Type 4: Situational data – This includes the validation of
situational data fields relative to other data reported in the
claim. Many data segments and elements are required only under
certain conditions (e.g. an accident date must be reported if an
accident code is reported; the accident state must be reported
if an auto accident is reported; a revenue code requires an
admitting diagnosis or patient reason for visit, etc.).
Type 5: External code sets – Validate all external code sets
such as CPT/HCPCS/CDT codes, place of service codes, ICD9
diagnosis and procedure codes, DRGs, revenue codes, occurrence
codes, treatment codes, condition codes, value codes, patient
status codes, taxonomy codes, zip codes, state-zip code
combinations, et al. Validation includes testing for appropriate
usage within the claim and for coding guidelines that apply to
the specific code set. Some examples: modifiers, diagnosis and
place of service codes must be appropriate for procedures;
procedure and diagnosis codes must be valid for the reported
dates of service; correct use of add-on procedure codes;
procedure and diagnosis codes appropriate for the patient’s age
and gender; Correct Coding Initiative (CCI) compliance;
occurrence codes are appropriate for the type of bill; diagnoses
are coded to the proper level of specificity; the reported
primary diagnosis is a valid primary diagnosis, etc.
Type 6: Lines of service – Check for requirements that apply
only to specific lines of business/service.

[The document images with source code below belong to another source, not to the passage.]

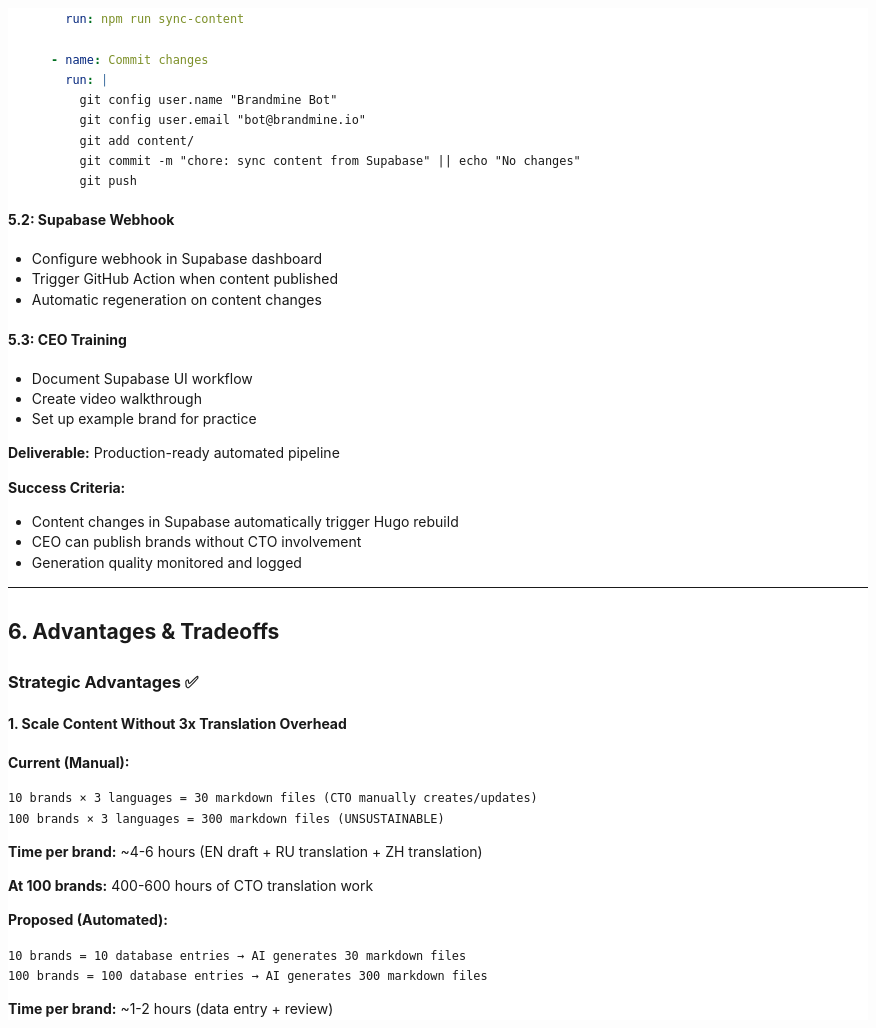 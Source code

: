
 ```yaml
        run: npm run sync-content

      - name: Commit changes
        run: |
          git config user.name "Brandmine Bot"
          git config user.email "bot@brandmine.io"
          git add content/
          git commit -m "chore: sync content from Supabase" || echo "No changes"
          git push
```

#### 5.2: Supabase Webhook
- Configure webhook in Supabase dashboard
- Trigger GitHub Action when content published
- Automatic regeneration on content changes

#### 5.3: CEO Training
- Document Supabase UI workflow
- Create video walkthrough
- Set up example brand for practice

**Deliverable:** Production-ready automated pipeline

**Success Criteria:**
- Content changes in Supabase automatically trigger Hugo rebuild
- CEO can publish brands without CTO involvement
- Generation quality monitored and logged

---

## 6. Advantages & Tradeoffs

### Strategic Advantages ✅

#### 1. Scale Content Without 3x Translation Overhead

**Current (Manual):**
```
10 brands × 3 languages = 30 markdown files (CTO manually creates/updates)
100 brands × 3 languages = 300 markdown files (UNSUSTAINABLE)
```

**Time per brand:** ~4-6 hours (EN draft + RU translation + ZH translation)

**At 100 brands:** 400-600 hours of CTO translation work

**Proposed (Automated):**
```
10 brands = 10 database entries → AI generates 30 markdown files
100 brands = 100 database entries → AI generates 300 markdown files
```

**Time per brand:** ~1-2 hours (data entry + review)
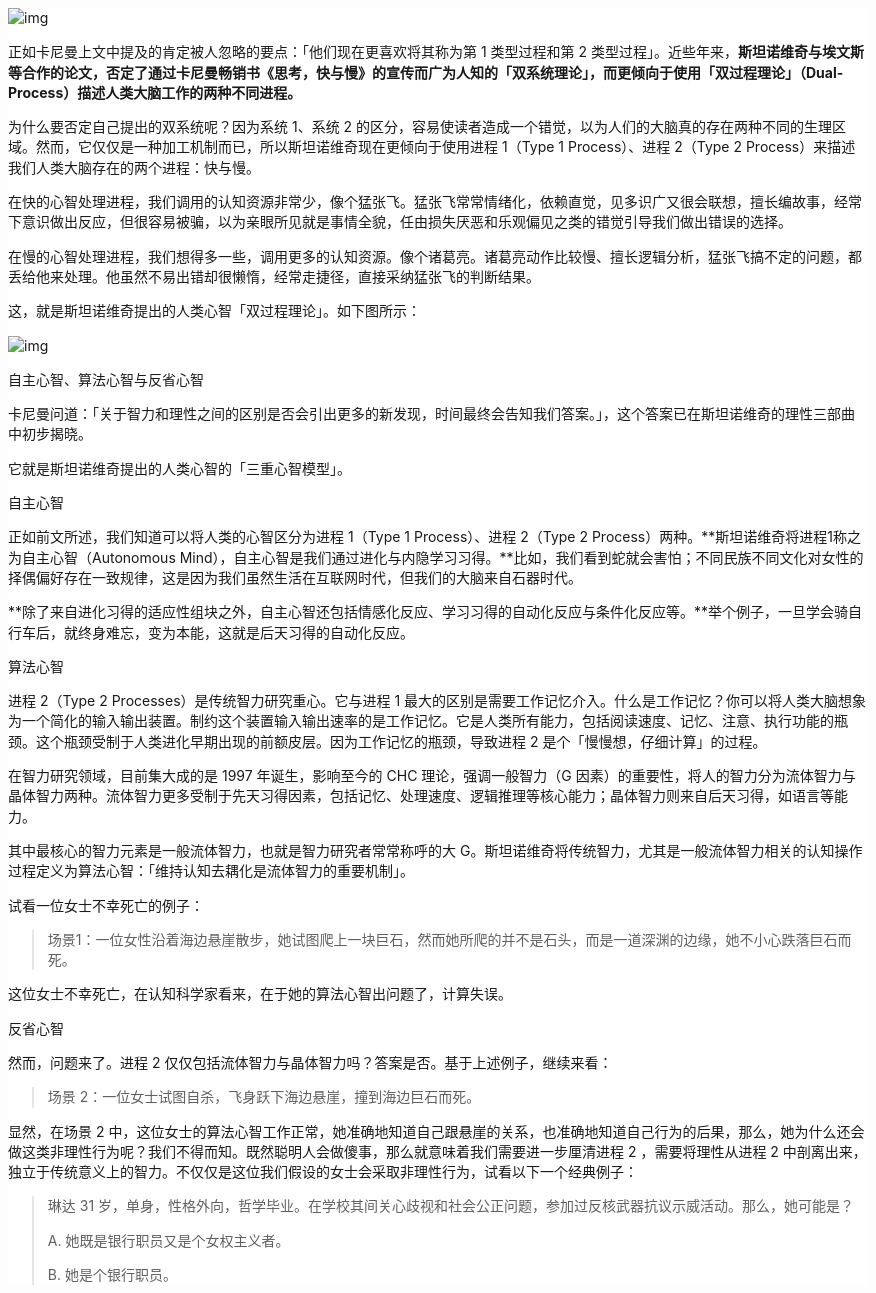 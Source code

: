 ![img](http://5b0988e595225.cdn.sohucs.com/images/20180907/7f05b57b8cd74c89bc8afe8613c05d1d.jpeg)

正如卡尼曼上文中提及的肯定被人忽略的要点：「他们现在更喜欢将其称为第 1 类型过程和第 2 类型过程」。近些年来，**斯坦诺维奇与埃文斯等合作的论文，否定了通过卡尼曼畅销书《思考，快与慢》的宣传而广为人知的「双系统理论」，而更倾向于使用「双过程理论」（Dual-Process）描述人类大脑工作的两种不同进程。**

为什么要否定自己提出的双系统呢？因为系统 1、系统 2 的区分，容易使读者造成一个错觉，以为人们的大脑真的存在两种不同的生理区域。然而，它仅仅是一种加工机制而已，所以斯坦诺维奇现在更倾向于使用进程 1（Type 1 Process）、进程 2（Type 2 Process）来描述我们人类大脑存在的两个进程：快与慢。

在快的心智处理进程，我们调用的认知资源非常少，像个猛张飞。猛张飞常常情绪化，依赖直觉，见多识广又很会联想，擅长编故事，经常下意识做出反应，但很容易被骗，以为亲眼所见就是事情全貌，任由损失厌恶和乐观偏见之类的错觉引导我们做出错误的选择。

在慢的心智处理进程，我们想得多一些，调用更多的认知资源。像个诸葛亮。诸葛亮动作比较慢、擅长逻辑分析，猛张飞搞不定的问题，都丢给他来处理。他虽然不易出错却很懒惰，经常走捷径，直接采纳猛张飞的判断结果。

这，就是斯坦诺维奇提出的人类心智「双过程理论」。如下图所示：

![img](http://5b0988e595225.cdn.sohucs.com/images/20180907/415af083a0fb497da998455774dffc07.jpeg)

自主心智、算法心智与反省心智

卡尼曼问道：「关于智力和理性之间的区别是否会引出更多的新发现，时间最终会告知我们答案。」，这个答案已在斯坦诺维奇的理性三部曲中初步揭晓。

它就是斯坦诺维奇提出的人类心智的「三重心智模型」。

自主心智

正如前文所述，我们知道可以将人类的心智区分为进程 1（Type 1 Process）、进程 2（Type 2 Process）两种。**斯坦诺维奇将进程1称之为自主心智（Autonomous Mind），自主心智是我们通过进化与内隐学习习得。**比如，我们看到蛇就会害怕；不同民族不同文化对女性的择偶偏好存在一致规律，这是因为我们虽然生活在互联网时代，但我们的大脑来自石器时代。

**除了来自进化习得的适应性组块之外，自主心智还包括情感化反应、学习习得的自动化反应与条件化反应等。**举个例子，一旦学会骑自行车后，就终身难忘，变为本能，这就是后天习得的自动化反应。

算法心智

进程 2（Type 2 Processes）是传统智力研究重心。它与进程 1 最大的区别是需要工作记忆介入。什么是工作记忆？你可以将人类大脑想象为一个简化的输入输出装置。制约这个装置输入输出速率的是工作记忆。它是人类所有能力，包括阅读速度、记忆、注意、执行功能的瓶颈。这个瓶颈受制于人类进化早期出现的前额皮层。因为工作记忆的瓶颈，导致进程 2 是个「慢慢想，仔细计算」的过程。

在智力研究领域，目前集大成的是 1997 年诞生，影响至今的 CHC 理论，强调一般智力（G 因素）的重要性，将人的智力分为流体智力与晶体智力两种。流体智力更多受制于先天习得因素，包括记忆、处理速度、逻辑推理等核心能力；晶体智力则来自后天习得，如语言等能力。

其中最核心的智力元素是一般流体智力，也就是智力研究者常常称呼的大 G。斯坦诺维奇将传统智力，尤其是一般流体智力相关的认知操作过程定义为算法心智：「维持认知去耦化是流体智力的重要机制」。

试看一位女士不幸死亡的例子：

> 场景1：一位女性沿着海边悬崖散步，她试图爬上一块巨石，然而她所爬的并不是石头，而是一道深渊的边缘，她不小心跌落巨石而死。

这位女士不幸死亡，在认知科学家看来，在于她的算法心智出问题了，计算失误。

反省心智

然而，问题来了。进程 2 仅仅包括流体智力与晶体智力吗？答案是否。基于上述例子，继续来看：

> 场景 2：一位女士试图自杀，飞身跃下海边悬崖，撞到海边巨石而死。

显然，在场景 2 中，这位女士的算法心智工作正常，她准确地知道自己跟悬崖的关系，也准确地知道自己行为的后果，那么，她为什么还会做这类非理性行为呢？我们不得而知。既然聪明人会做傻事，那么就意味着我们需要进一步厘清进程 2 ，需要将理性从进程 2 中剖离出来，独立于传统意义上的智力。不仅仅是这位我们假设的女士会采取非理性行为，试看以下一个经典例子：

> 琳达 31 岁，单身，性格外向，哲学毕业。在学校其间关心歧视和社会公正问题，参加过反核武器抗议示威活动。那么，她可能是？
>
> A. 她既是银行职员又是个女权主义者。
>
> B. 她是个银行职员。
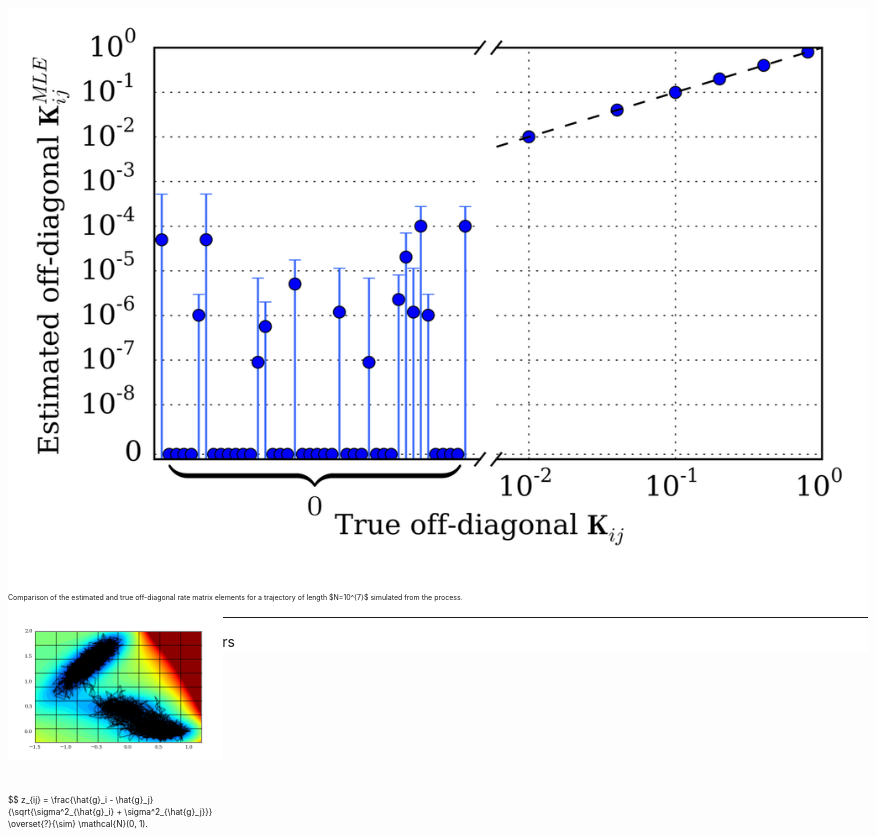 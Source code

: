 <img width=100% src="figures/figure-3.png">
<p style="font-size:50%">
Comparison of the estimated and true off-diagonal rate matrix elements for a trajectory of length $N=10^{7}$ simulated from the process.
</div>
</div>

---
title: Example 2
subtitle: Error bars

<div style="position:relative; top:-50px">
<div style="float:left; width:25%">
<img width=100% src="figures/figure-4.png">
<br/>
<br/>
<p style="font-size:60%">
$$
z_{ij} = \frac{\hat{g}_i - \hat{g}_j}{\sqrt{\sigma^2_{\hat{g}_i} + \sigma^2_{\hat{g}_j}}} \overset{?}{\sim} \mathcal{N}(0, 1). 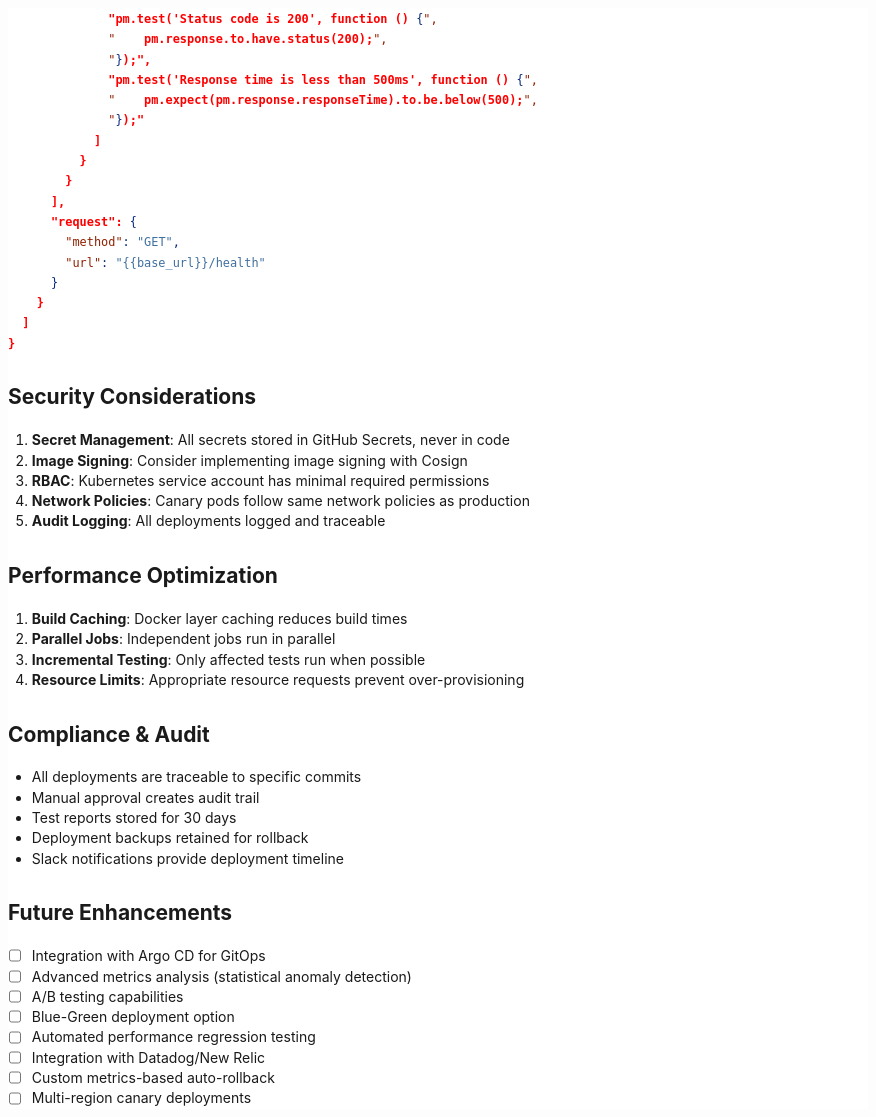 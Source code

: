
 ```json
              "pm.test('Status code is 200', function () {",
              "    pm.response.to.have.status(200);",
              "});",
              "pm.test('Response time is less than 500ms', function () {",
              "    pm.expect(pm.response.responseTime).to.be.below(500);",
              "});"
            ]
          }
        }
      ],
      "request": {
        "method": "GET",
        "url": "{{base_url}}/health"
      }
    }
  ]
}
```

## Security Considerations

1. **Secret Management**: All secrets stored in GitHub Secrets, never in code
2. **Image Signing**: Consider implementing image signing with Cosign
3. **RBAC**: Kubernetes service account has minimal required permissions
4. **Network Policies**: Canary pods follow same network policies as production
5. **Audit Logging**: All deployments logged and traceable

## Performance Optimization

1. **Build Caching**: Docker layer caching reduces build times
2. **Parallel Jobs**: Independent jobs run in parallel
3. **Incremental Testing**: Only affected tests run when possible
4. **Resource Limits**: Appropriate resource requests prevent over-provisioning

## Compliance & Audit

- All deployments are traceable to specific commits
- Manual approval creates audit trail
- Test reports stored for 30 days
- Deployment backups retained for rollback
- Slack notifications provide deployment timeline

## Future Enhancements

- [ ] Integration with Argo CD for GitOps
- [ ] Advanced metrics analysis (statistical anomaly detection)
- [ ] A/B testing capabilities
- [ ] Blue-Green deployment option
- [ ] Automated performance regression testing
- [ ] Integration with Datadog/New Relic
- [ ] Custom metrics-based auto-rollback
- [ ] Multi-region canary deployments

Specialized services
such as ambulance, chiropractic, podiatry, home health, skilled
nursing facilities, durable medical equipment (DME), etc. have
specific claim editing requirements in addition to those
mentioned above (e.g. ambulance service claims must always
include ambulance transport information).
Type 7: Payor specific – Check for payor-specific published
and non-published requirements that, if not met, can lead to
claim rejections prior to adjudication and suspended or denied
payments after adjudication. This includes validating procedure
and diagnosis codes with published LMRPs/LCDs.